From the first line of the listing below to the line with "if you have problem", print each line exactly, and nothing more. Leave out the pictures.
*** TASK INPUT ***
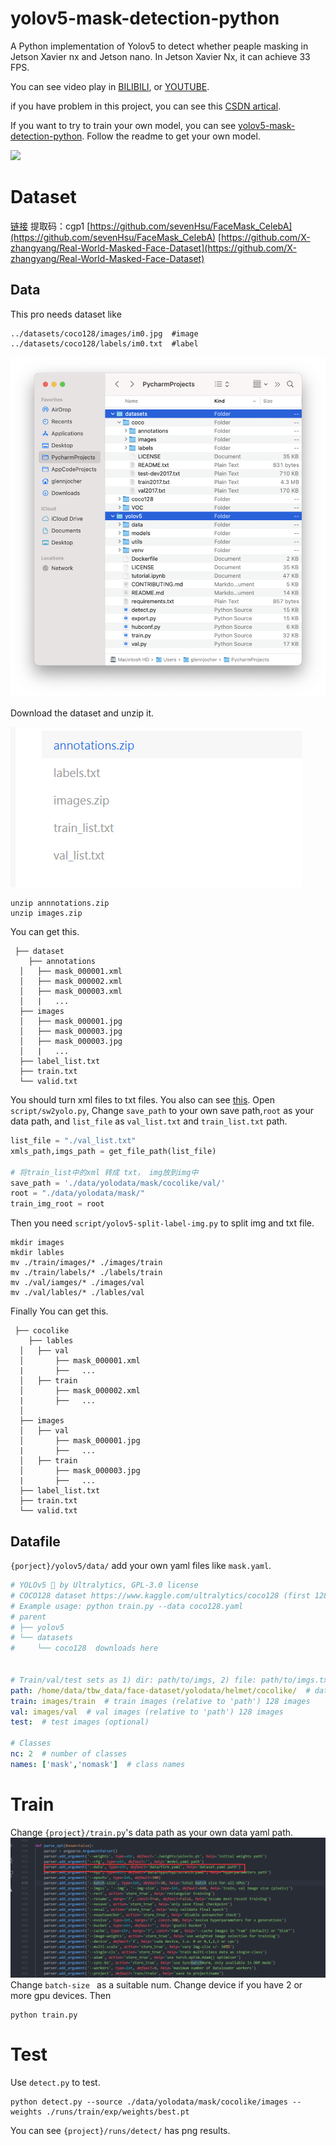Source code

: # yolov5-mask-detection-python
A Python implementation of Yolov5 to detect whether peaple masking in Jetson Xavier nx and Jetson nano. In Jetson Xavier Nx, it can achieve 33 FPS.

You can see video play in [BILIBILI](https://www.bilibili.com/video/BV1mr4y1r721/), or [YOUTUBE]().

if you have problem in this project, you can see this [CSDN artical](https://blog.csdn.net/weixin_42264234/article/details/121323704).

If you want to try to train your own model, you can see [yolov5-mask-detection-python](https://github.com/RichardoMrMu/yolov5-mask-detection-python). Follow the readme to get your own model.

<img src="assets/yolomask.gif" >

# Dataset
[链接](https://pan.baidu.com/s/12lynrRjSlNkkWeB3lKAlMw)  提取码：cgp1
[https://github.com/sevenHsu/FaceMask_CelebA](https://github.com/sevenHsu/FaceMask_CelebA)
[https://github.com/X-zhangyang/Real-World-Masked-Face-Dataset](https://github.com/X-zhangyang/Real-World-Masked-Face-Dataset)

## Data
This pro needs dataset like 
```
../datasets/coco128/images/im0.jpg  #image
../datasets/coco128/labels/im0.txt  #label
```

<img src="assets/data.png" >

Download the dataset and unzip it. 

<img src="assets/data2.png" >

```shell
unzip annnotations.zip
unzip images.zip
```
You can get this.
```
 ├── dataset
	├── annotations
  │   ├── mask_000001.xml
  │   ├── mask_000002.xml
  │   ├── mask_000003.xml
  │   |   ...
  ├── images
  │   ├── mask_000001.jpg
  │   ├── mask_000003.jpg
  │   ├── mask_000003.jpg
  │   |   ...
  ├── label_list.txt
  ├── train.txt
  └── valid.txt
```
You should turn xml files to txt files. You also can see [this](https://github.com/ultralytics/yolov5/wiki/Train-Custom-Data
). 
Open `script/sw2yolo.py`, Change `save_path` to your own save path,`root` as your data path, and `list_file` as `val_list.txt` and `train_list.txt` path.

```Python
list_file = "./val_list.txt"
xmls_path,imgs_path = get_file_path(list_file)

# 将train_list中的xml 转成 txt， img放到img中
save_path = './data/yolodata/mask/cocolike/val/'
root = "./data/yolodata/mask/"
train_img_root = root 
```

Then you need `script/yolov5-split-label-img.py` to split img and txt file.


```shell
mkdir images
mkdir lables
mv ./train/images/* ./images/train
mv ./train/labels/* ./labels/train
mv ./val/iamges/* ./images/val
mv ./val/lables/* ./lables/val
```

Finally You can get this.
```
 ├── cocolike
	├── lables
  │   ├── val 
  │       ├── mask_000001.xml
  |       ├──   ...
  │   ├── train
  │       ├── mask_000002.xml
  |       ├──   ...
  │   
  ├── images
  │   ├── val 
  │       ├── mask_000001.jpg
  |       ├──   ...
  │   ├── train
  │       ├── mask_000003.jpg
  |       ├──   ...
  ├── label_list.txt
  ├── train.txt
  └── valid.txt
```
## Datafile
`{porject}/yolov5/data/` add your own yaml files like `mask.yaml`.
```yaml
# YOLOv5 🚀 by Ultralytics, GPL-3.0 license
# COCO128 dataset https://www.kaggle.com/ultralytics/coco128 (first 128 images from COCO train2017)
# Example usage: python train.py --data coco128.yaml
# parent
# ├── yolov5
# └── datasets
#     └── coco128  downloads here


# Train/val/test sets as 1) dir: path/to/imgs, 2) file: path/to/imgs.txt, or 3) list: [path/to/imgs1, path/to/imgs2, ..]
path: /home/data/tbw_data/face-dataset/yolodata/helmet/cocolike/  # dataset root dir
train: images/train  # train images (relative to 'path') 128 images
val: images/val  # val images (relative to 'path') 128 images
test:  # test images (optional)

# Classes
nc: 2  # number of classes
names: ['mask','nomask']  # class names
```

# Train
Change `{project}/train.py`'s data path as your own data yaml path.
<img src="assets/train.png" >
Change `batch-size ` as a suitable num. Change device if you have 2 or more gpu devices.
Then 

```shell
python train.py
```

# Test
Use `detect.py` to test.

```shell
python detect.py --source ./data/yolodata/mask/cocolike/images --weights ./runs/train/exp/weights/best.pt
```
You can see `{project}/runs/detect/` has png results.

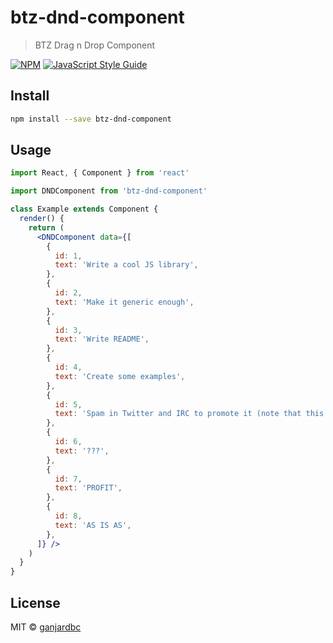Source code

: # btz-dnd-component

> BTZ Drag n Drop Component

[![NPM](https://img.shields.io/npm/v/btz-dnd-component.svg)](https://www.npmjs.com/package/btz-dnd-component) [![JavaScript Style Guide](https://img.shields.io/badge/code_style-standard-brightgreen.svg)](https://standardjs.com)

## Install

```bash
npm install --save btz-dnd-component
```

## Usage

```jsx
import React, { Component } from 'react'

import DNDComponent from 'btz-dnd-component'

class Example extends Component {
  render() {
    return (
      <DNDComponent data={[
        {
          id: 1,
          text: 'Write a cool JS library',
        },
        {
          id: 2,
          text: 'Make it generic enough',
        },
        {
          id: 3,
          text: 'Write README',
        },
        {
          id: 4,
          text: 'Create some examples',
        },
        {
          id: 5,
          text: 'Spam in Twitter and IRC to promote it (note that this element is taller than the others)',
        },
        {
          id: 6,
          text: '???',
        },
        {
          id: 7,
          text: 'PROFIT',
        },
        {
          id: 8,
          text: 'AS IS AS',
        },
      ]} />
    )
  }
}
```

## License

MIT © [ganjardbc](https://github.com/ganjardbc)
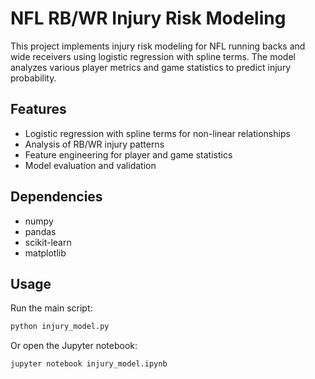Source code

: # NFL RB/WR Injury Risk Modeling

This project implements injury risk modeling for NFL running backs and wide receivers using logistic regression with spline terms. The model analyzes various player metrics and game statistics to predict injury probability.

## Features

- Logistic regression with spline terms for non-linear relationships
- Analysis of RB/WR injury patterns
- Feature engineering for player and game statistics
- Model evaluation and validation

## Dependencies

- numpy
- pandas
- scikit-learn
- matplotlib

## Usage

Run the main script:
```bash
python injury_model.py
```

Or open the Jupyter notebook:
```bash
jupyter notebook injury_model.ipynb
```
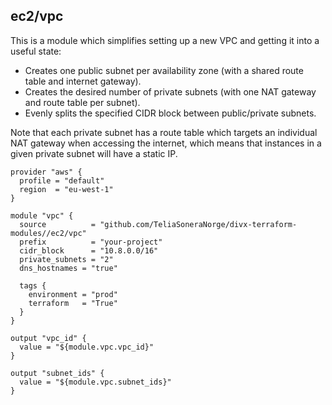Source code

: ## ec2/vpc

This is a module which simplifies setting up a new VPC and getting it into a useful state:

- Creates one public subnet per availability zone (with a shared route table and internet gateway).
- Creates the desired number of private subnets (with one NAT gateway and route table per subnet).
- Evenly splits the specified CIDR block between public/private subnets.

Note that each private subnet has a route table which targets an individual NAT gateway when accessing
the internet, which means that instances in a given private subnet will have a static IP.

```hcl
provider "aws" {
  profile = "default"
  region  = "eu-west-1"
}

module "vpc" {
  source          = "github.com/TeliaSoneraNorge/divx-terraform-modules//ec2/vpc"
  prefix          = "your-project"
  cidr_block      = "10.8.0.0/16"
  private_subnets = "2"
  dns_hostnames = "true"

  tags {
    environment = "prod"
    terraform   = "True"
  }
}

output "vpc_id" {
  value = "${module.vpc.vpc_id}"
}

output "subnet_ids" {
  value = "${module.vpc.subnet_ids}"
}
```
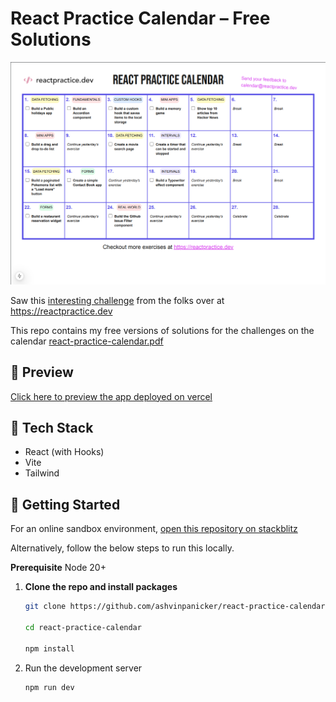 # React Practice Calendar – Free Solutions

![React-Practice-Calendar](public/images/calendar.png)

Saw this [interesting challenge](https://reactpractice.dev/start-here/) from the folks over at https://reactpractice.dev

This repo contains my free versions of solutions for the challenges on the calendar
[react-practice-calendar.pdf](https://reactpractice.dev/content/files/2024/12/react-practice-calendar.pdf)

## 👀 Preview

[Click here to preview the app deployed on vercel](https://react-practice-calendar.vercel.app/)

## 🚀 Tech Stack

- React (with Hooks)
- Vite 
- Tailwind


## 📂 Getting Started

For an online sandbox environment, [open this repository on stackblitz](https://stackblitz.com/~/github.com/ashvinpanicker/react-practice-calendar)

Alternatively, follow the below steps to run this locally.

**Prerequisite** Node 20+


1. **Clone the repo and install packages**
   ```bash
   git clone https://github.com/ashvinpanicker/react-practice-calendar
   
   cd react-practice-calendar
   
   npm install
   ```
2. Run the development server
    ```bash
    npm run dev
    ```


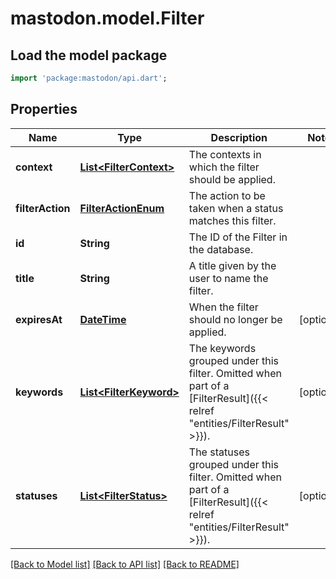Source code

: # mastodon.model.Filter

## Load the model package
```dart
import 'package:mastodon/api.dart';
```

## Properties
Name | Type | Description | Notes
------------ | ------------- | ------------- | -------------
**context** | [**List&lt;FilterContext&gt;**](FilterContext.md) | The contexts in which the filter should be applied. | 
**filterAction** | [**FilterActionEnum**](FilterActionEnum.md) | The action to be taken when a status matches this filter. | 
**id** | **String** | The ID of the Filter in the database. | 
**title** | **String** | A title given by the user to name the filter. | 
**expiresAt** | [**DateTime**](DateTime.md) | When the filter should no longer be applied. | [optional] 
**keywords** | [**List&lt;FilterKeyword&gt;**](FilterKeyword.md) | The keywords grouped under this filter. Omitted when part of a [FilterResult]({{< relref \"entities/FilterResult\" >}}). | [optional] 
**statuses** | [**List&lt;FilterStatus&gt;**](FilterStatus.md) | The statuses grouped under this filter. Omitted when part of a [FilterResult]({{< relref \"entities/FilterResult\" >}}). | [optional] 

[[Back to Model list]](../README.md#documentation-for-models) [[Back to API list]](../README.md#documentation-for-api-endpoints) [[Back to README]](../README.md)


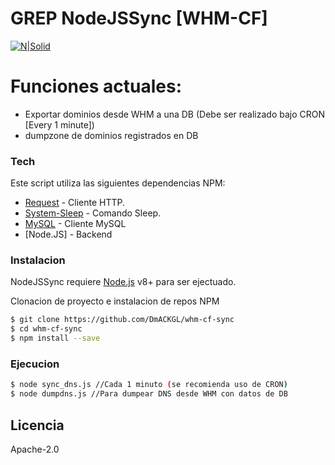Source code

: # GREP NodeJSSync [WHM-CF]

[![N|Solid](https://www.grep.cl/wp-content/uploads/2016/04/Grep-Logo-Header.png) ](https://nodesource.com/products/nsolid)

# Funciones actuales:

  - Exportar dominios desde WHM a una DB (Debe ser realizado bajo CRON [Every 1 minute])
  - dumpzone de dominios registrados en DB

### Tech

Este script utiliza las siguientes dependencias NPM:

* [Request](https://www.npmjs.com/package/request) - Cliente HTTP.
* [System-Sleep](https://www.npmjs.com/package/system-sleep) - Comando Sleep.
* [MySQL](https://www.npmjs.com/package/mysql) - Cliente MySQL
* [Node.JS] - Backend

### Instalacion

NodeJSSync requiere [Node.js](https://nodejs.org/) v8+ para ser ejectuado.

Clonacion de proyecto e instalacion de repos NPM

```sh
$ git clone https://github.com/DmACKGL/whm-cf-sync
$ cd whm-cf-sync
$ npm install --save
```

### Ejecucion
```sh
$ node sync_dns.js //Cada 1 minuto (se recomienda uso de CRON)
$ node dumpdns.js //Para dumpear DNS desde WHM con datos de DB
```

Licencia
----

Apache-2.0
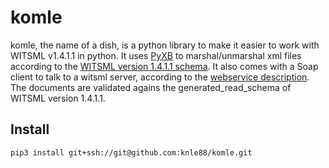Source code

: # komle

komle, the name of a dish, is a python library to make it easier to work with WITSML v1.4.1.1 in python. It uses [PyXB](http://pyxb.sourceforge.net/) to marshal/unmarshal xml files according to the [WITSML version 1.4.1.1 schema](http://w3.energistics.org/schema/WITSML_v1.4.1.1_Data_Schema/witsml_v1.4.1.1_data/index_witsml_schema.html). It also comes with a Soap client to talk to a witsml server, according to the [webservice description](http://w3.energistics.org/schema/witsml_v1.4.0_api/WMLS.WSDL). The documents are validated agains the generated_read_schema of WITSML version 1.4.1.1.

## Install

``` bash
pip3 install git+ssh://git@github.com:knle88/komle.git
```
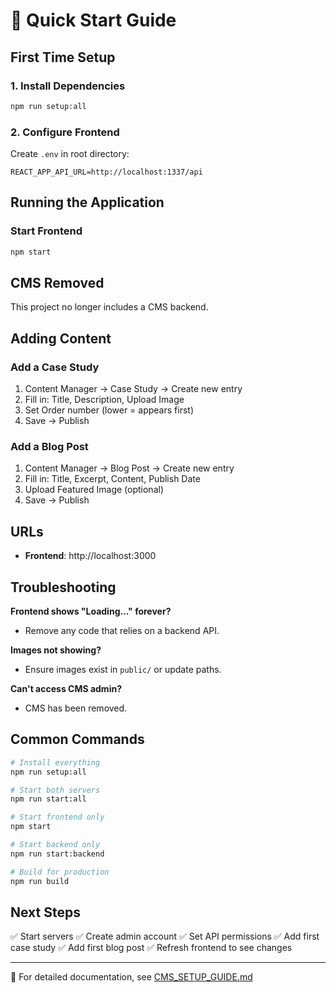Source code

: # 🚀 Quick Start Guide

## First Time Setup

### 1. Install Dependencies
```bash
npm run setup:all
```

### 2. Configure Frontend
Create `.env` in root directory:
```env
REACT_APP_API_URL=http://localhost:1337/api
```

## Running the Application

### Start Frontend
```bash
npm start
```

## CMS Removed
This project no longer includes a CMS backend.

## Adding Content

### Add a Case Study
1. Content Manager → Case Study → Create new entry
2. Fill in: Title, Description, Upload Image
3. Set Order number (lower = appears first)
4. Save → Publish

### Add a Blog Post
1. Content Manager → Blog Post → Create new entry
2. Fill in: Title, Excerpt, Content, Publish Date
3. Upload Featured Image (optional)
4. Save → Publish

## URLs

- **Frontend**: http://localhost:3000

## Troubleshooting

**Frontend shows "Loading..." forever?**
- Remove any code that relies on a backend API.

**Images not showing?**
- Ensure images exist in `public/` or update paths.

**Can't access CMS admin?**
- CMS has been removed.

## Common Commands

```bash
# Install everything
npm run setup:all

# Start both servers
npm run start:all

# Start frontend only
npm start

# Start backend only  
npm run start:backend

# Build for production
npm run build
```

## Next Steps

✅ Start servers
✅ Create admin account
✅ Set API permissions
✅ Add first case study
✅ Add first blog post
✅ Refresh frontend to see changes

---

📖 For detailed documentation, see [CMS_SETUP_GUIDE.md](./CMS_SETUP_GUIDE.md)


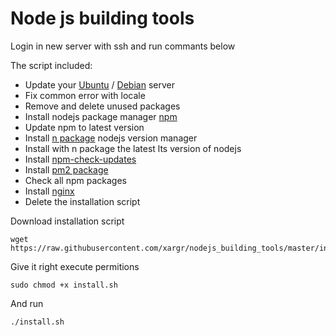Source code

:# Node js building tools

Login in new server with ssh and run commants below

The script included:

  * Update your [Ubuntu](https://www.ubuntu.com/) / [Debian](https://www.debian.org/) server
  * Fix common error with locale
  * Remove and delete unused packages
  * Install nodejs package manager [npm](https://github.com/npm/npm)
  * Update npm to latest version
  * Install [n package](https://github.com/tj/n) nodejs version manager
  * Install with n package the latest lts version of nodejs
  * Install [npm-check-updates](https://github.com/tjunnone/npm-check-updates)
  * Install [pm2 package](https://github.com/Unitech/pm2)
  * Check all npm packages
  * Install [nginx](https://www.nginx.com)
  * Delete the installation script


Download installation script
```
wget https://raw.githubusercontent.com/xargr/nodejs_building_tools/master/install.sh
```

Give it right execute permitions
```
sudo chmod +x install.sh
```

And run
```
./install.sh
```
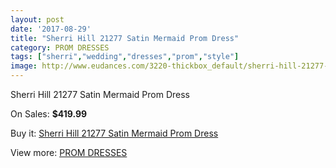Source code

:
 ```yaml
---
layout: post
date: '2017-08-29'
title: "Sherri Hill 21277 Satin Mermaid Prom Dress"
category: PROM DRESSES
tags: ["sherri","wedding","dresses","prom","style"]
image: http://www.eudances.com/3220-thickbox_default/sherri-hill-21277-satin-mermaid-prom-dress.jpg
---
```

Sherri Hill 21277 Satin Mermaid Prom Dress

On Sales: **$419.99**
<a href="https://www.eudances.com/en/prom-dresses/1105-sherri-hill-21277-satin-mermaid-prom-dress.html"><amp-img layout="responsive" width="600" height="600" src="//www.eudances.com/3220-thickbox_default/sherri-hill-21277-satin-mermaid-prom-dress.jpg" alt="Sherri Hill 21277 Satin Mermaid Prom Dress 0" /></a>
<a href="https://www.eudances.com/en/prom-dresses/1105-sherri-hill-21277-satin-mermaid-prom-dress.html"><amp-img layout="responsive" width="600" height="600" src="//www.eudances.com/3223-thickbox_default/sherri-hill-21277-satin-mermaid-prom-dress.jpg" alt="Sherri Hill 21277 Satin Mermaid Prom Dress 1" /></a>
<a href="https://www.eudances.com/en/prom-dresses/1105-sherri-hill-21277-satin-mermaid-prom-dress.html"><amp-img layout="responsive" width="600" height="600" src="//www.eudances.com/3222-thickbox_default/sherri-hill-21277-satin-mermaid-prom-dress.jpg" alt="Sherri Hill 21277 Satin Mermaid Prom Dress 2" /></a>
<a href="https://www.eudances.com/en/prom-dresses/1105-sherri-hill-21277-satin-mermaid-prom-dress.html"><amp-img layout="responsive" width="600" height="600" src="//www.eudances.com/3221-thickbox_default/sherri-hill-21277-satin-mermaid-prom-dress.jpg" alt="Sherri Hill 21277 Satin Mermaid Prom Dress 3" /></a>

Buy it: [Sherri Hill 21277 Satin Mermaid Prom Dress](https://www.eudances.com/en/prom-dresses/1105-sherri-hill-21277-satin-mermaid-prom-dress.html "Sherri Hill 21277 Satin Mermaid Prom Dress")

View more: [PROM DRESSES](https://www.eudances.com/en/13-prom-dresses "PROM DRESSES")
*** End of TASK INPUT ***
### EXPECTED ANSWER
Source code

: # yolov5-mask-detection-python
A Python implementation of Yolov5 to detect whether peaple masking in Jetson Xavier nx and Jetson nano. In Jetson Xavier Nx, it can achieve 33 FPS.

You can see video play in [BILIBILI](https://www.bilibili.com/video/BV1mr4y1r721/), or [YOUTUBE]().

if you have problem in this project, you can see this [CSDN artical](https://blog.csdn.net/weixin_42264234/article/details/121323704).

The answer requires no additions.